* **TASK TO COMPLETE**:
Each line of the material holding the word "style" must be identified and copied.

* **DATA SUPPLIED**:
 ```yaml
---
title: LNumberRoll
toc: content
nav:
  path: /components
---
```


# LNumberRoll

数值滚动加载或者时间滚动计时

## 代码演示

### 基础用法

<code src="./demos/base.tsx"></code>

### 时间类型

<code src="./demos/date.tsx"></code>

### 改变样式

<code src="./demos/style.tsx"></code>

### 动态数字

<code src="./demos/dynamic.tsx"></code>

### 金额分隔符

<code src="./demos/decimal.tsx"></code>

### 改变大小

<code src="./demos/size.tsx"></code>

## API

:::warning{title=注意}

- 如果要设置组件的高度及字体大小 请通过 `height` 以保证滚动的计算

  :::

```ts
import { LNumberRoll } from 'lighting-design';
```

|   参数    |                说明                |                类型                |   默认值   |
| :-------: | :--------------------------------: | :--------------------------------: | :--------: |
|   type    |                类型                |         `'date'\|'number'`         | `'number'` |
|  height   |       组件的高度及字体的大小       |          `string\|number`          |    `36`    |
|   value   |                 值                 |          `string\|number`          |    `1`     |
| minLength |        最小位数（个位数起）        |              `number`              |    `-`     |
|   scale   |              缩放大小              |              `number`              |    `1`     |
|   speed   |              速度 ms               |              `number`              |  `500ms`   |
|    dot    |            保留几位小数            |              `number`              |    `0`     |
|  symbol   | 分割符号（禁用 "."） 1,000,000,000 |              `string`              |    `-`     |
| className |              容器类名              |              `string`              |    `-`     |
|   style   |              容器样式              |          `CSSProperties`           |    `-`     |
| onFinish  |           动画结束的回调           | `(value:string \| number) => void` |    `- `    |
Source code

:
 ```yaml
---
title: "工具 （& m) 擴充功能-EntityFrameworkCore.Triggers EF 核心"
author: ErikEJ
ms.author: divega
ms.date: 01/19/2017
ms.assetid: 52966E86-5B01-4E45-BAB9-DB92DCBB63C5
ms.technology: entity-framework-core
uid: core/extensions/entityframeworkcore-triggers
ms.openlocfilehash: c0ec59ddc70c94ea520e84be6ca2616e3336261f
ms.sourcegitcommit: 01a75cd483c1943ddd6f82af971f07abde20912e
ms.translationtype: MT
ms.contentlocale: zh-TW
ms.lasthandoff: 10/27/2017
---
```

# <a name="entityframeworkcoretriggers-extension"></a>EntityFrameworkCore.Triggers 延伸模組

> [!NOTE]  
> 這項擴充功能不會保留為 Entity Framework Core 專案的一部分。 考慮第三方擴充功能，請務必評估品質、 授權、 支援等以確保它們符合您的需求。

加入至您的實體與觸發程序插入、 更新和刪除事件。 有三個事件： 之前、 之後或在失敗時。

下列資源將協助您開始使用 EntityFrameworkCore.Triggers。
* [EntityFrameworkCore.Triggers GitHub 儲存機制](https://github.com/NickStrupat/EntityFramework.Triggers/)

* **WRITTEN RESPONSE**:
<code src="./demos/style.tsx"></code>
|   style   |              容器样式              |          `CSSProperties`           |    `-`     |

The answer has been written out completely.